10 Lessons from Cycling 200 Miles.

Courtesy of Author, Stephanie McManus

Last weekend, I did “the hardest thing I’ve ever done.” As a mother of two, I was asked, “harder than childbirth?” Yes. Harder than that.

It has been one hell of a year for me, chock-full of tough stuff. I lost my mother to suicide without a goodbye. I learned my long-lost father died mere months after her. And, I signed my final divorce papers. I officially became a middle-aged orphan and divorcee.

Yes. Harder than that, but in a different way.

Okay, so what did I do? I went for a bike ride.

Not just any bike ride—one that is famous here in the northwest of America: the Seattle to Portland (STP). Around here, you say, “I did the STP last weekend,” and people say, “Ouch.” I biked 200 miles in two days. And, while it isn’t unique to do it (I was joined by 10,000 other crazy cycling lovers), it was profoundly life-changing.
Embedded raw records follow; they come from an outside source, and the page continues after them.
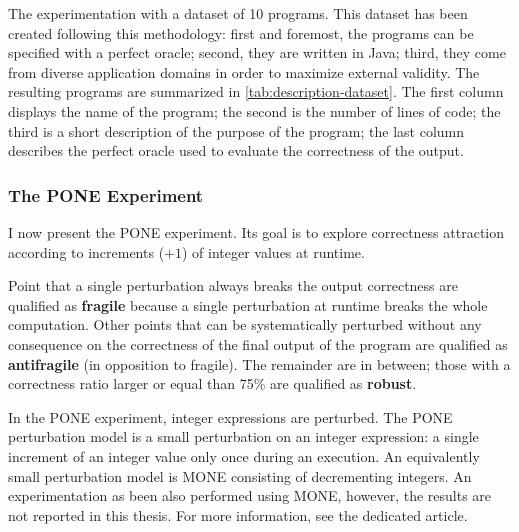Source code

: The experimentation with a dataset of 10 programs. 
This dataset has been created following this methodology:
first and foremost, the programs can be specified with a perfect oracle;
second, they are written in Java;
third, they come from diverse application domains in order to maximize external validity.
The resulting programs are summarized in \autoref{tab:description-dataset}. 
The first column displays the name of the program; 
the second is the number of lines of code; 
the third is a short description of the purpose of the program; 
the last column describes the perfect oracle used to evaluate the correctness of the output.

\subsubsection{The PONE Experiment}
\label{subsubsec:transversal-contributions:correctness:experimentation:PONE}

I now present the PONE experiment. 
Its goal is to explore correctness attraction according to increments ($+ 1$) of integer values at runtime.

Point that a single perturbation always breaks the output correctness are qualified as \textbf{fragile} because a single perturbation at runtime breaks the whole computation.
Other points that can be systematically perturbed without any consequence on the correctness of the final output of the program are qualified as \textbf{antifragile} (in opposition to fragile).
The remainder are in between; those with a correctness ratio larger or equal than 75\% are qualified as \textbf{robust}.

In the PONE experiment, integer expressions are perturbed.
The PONE perturbation model is a small perturbation on an integer expression: a single increment of an integer value only once during an execution. 
An equivalently small perturbation model is MONE consisting of decrementing integers. 
An experimentation as been also performed using MONE, however, the results are not reported in this thesis.
For more information, see the dedicated article.\cite{Danglot2018}

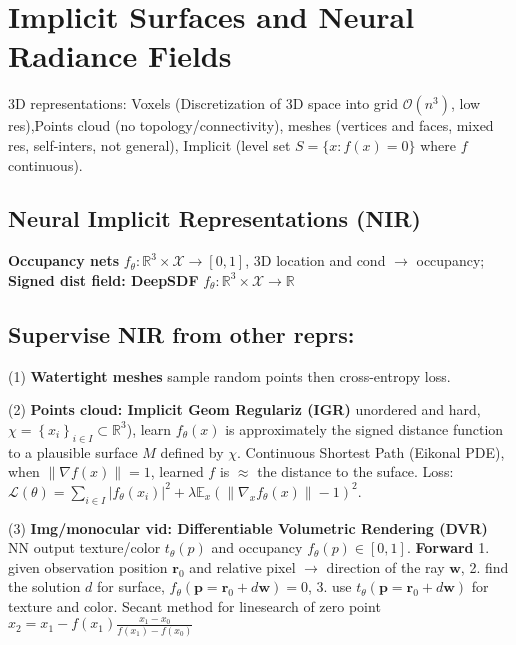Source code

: \section{Implicit Surfaces and Neural Radiance Fields}

3D representations: Voxels (Discretization of 3D space into grid $\mathcal{O}(n^3)$, low res),Points cloud (no topology/connectivity), meshes (vertices and faces, mixed res, self-inters, not general), Implicit (level set \(S = \{x: f(x) = 0\}\) where $f$ continuous).

\subsection*{Neural Implicit Representations (NIR)}

\textbf{Occupancy nets} \(f_{\theta}: \mathbb{R}^{3} \times \mathcal{X} \rightarrow[0,1]\), 3D location and cond $\rightarrow$ occupancy; \textbf{Signed dist field: DeepSDF} \(f_{\theta}: \mathbb{R}^{3} \times \mathcal{X} \rightarrow \mathbb{R}\)

\subsection*{Supervise NIR from other reprs:}

(1) \textbf{Watertight meshes} sample random points then cross-entropy loss.

(2) \textbf{Points cloud: Implicit Geom Regulariz (IGR)} unordered and hard, \(\chi=\left\{x_{i}\right\}_{i \in I} \subset \mathbb{R}^{3}\)), learn \(f_{\theta}(x)\) is approximately the signed distance function to a plausible surface \(M\) defined by \(\chi\).
% 
Continuous Shortest Path (Eikonal PDE), when \(\|\nabla f(x)\|= 1\), learned \(f\) is $\approx$ the distance to the suface.
% 
Loss: \(\mathcal{L}(\theta)=\sum_{i \in I}\left|f_{\theta}\left(x_{i}\right)\right|^{2}+\lambda \mathbb{E}_{x}\left(\left\|\nabla_{x} f_{\theta}(x)\right\|-1\right)^{2}\).

(3) \textbf{Img/monocular vid: Differentiable Volumetric Rendering (DVR)}
% 
NN output texture/color \(t_\theta(p)\) and occupancy \(f_\theta(p) \in [0, 1]\).
% 
\textbf{Forward}
1. given observation position \(\mathbf{r}_0\) and relative pixel \(\to\) direction of the ray \(\mathbf{w}\),
2. find the solution \(d\) for surface, \(f_\theta (\mathbf{p} = \mathbf{r}_0 + d \mathbf{w}) = 0\),
3. use \(t_\theta(\mathbf{p} = \mathbf{r}_0 + d \mathbf{w})\) for texture and color. Secant method for linesearch of zero point \(x_{2}=x_{1}-f\left(x_{1}\right) \frac{x_{1}-x_{0}}{f\left(x_{1}\right)-f\left(x_{0}\right)}\)

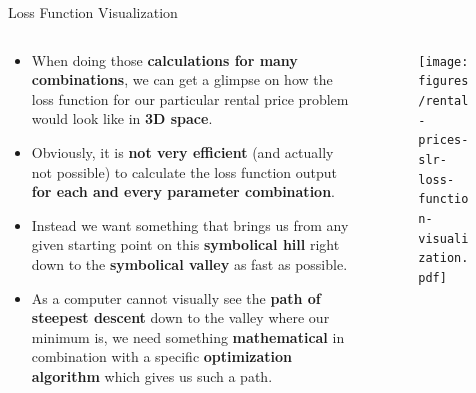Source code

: \documentclass[document.tex]{subfiles}
\begin{document}
    \begin{frame}{Loss Function Visualization}
        \begin{columns}
            \begin{column}{0.6\textwidth}
                \begin{itemize}
                    \item When doing those \textbf{calculations for many combinations}, we can get a glimpse on how the loss function for our particular rental price problem would look like in \textbf{3D space}.
                    \item Obviously, it is \textbf{not very efficient} (and actually not possible) to calculate the loss function output \textbf{for each and every parameter combination}.
                    \item Instead we want something that brings us from any given starting point on this \textbf{symbolical hill} right down to the \textbf{symbolical valley} as fast as possible.
                    \item As a computer cannot visually see the \textbf{path of steepest descent} down to the valley where our minimum is, we need something \textbf{mathematical} in combination with a specific \textbf{optimization algorithm} which gives us such a path.
                \end{itemize}
            \end{column}
            \begin{column}{0.4\textwidth}
                \begin{figure}
                    \label{fig:rental-prices-slr-loss-function-visualization}
                    \texttt{[image: figures/rental-prices-slr-loss-function-visualization.pdf]}
                \end{figure}
            \end{column}
        \end{columns}
    \end{frame}
\end{document}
Explaining what it is like to set out on an adventure through two cites, along back roads, for 12 hours at a time with 10,000 other cyclists is near impossible. It deserves Hemingway-level description. The beauty and the misery is beyond my writing talent.

But, I will tell you about the morning of the second day. There is amazing grace in speeding around curves framed by vast green fields, along with hundreds of other cyclists pedalling through the early mist. In single file, we looked like stitching on a quilt as we crisscrossed the landscape. And yet, there was barely a sound. All I could hear was my tires wetly spinning on the dark asphalt.

I will feel the freedom of that morning forever.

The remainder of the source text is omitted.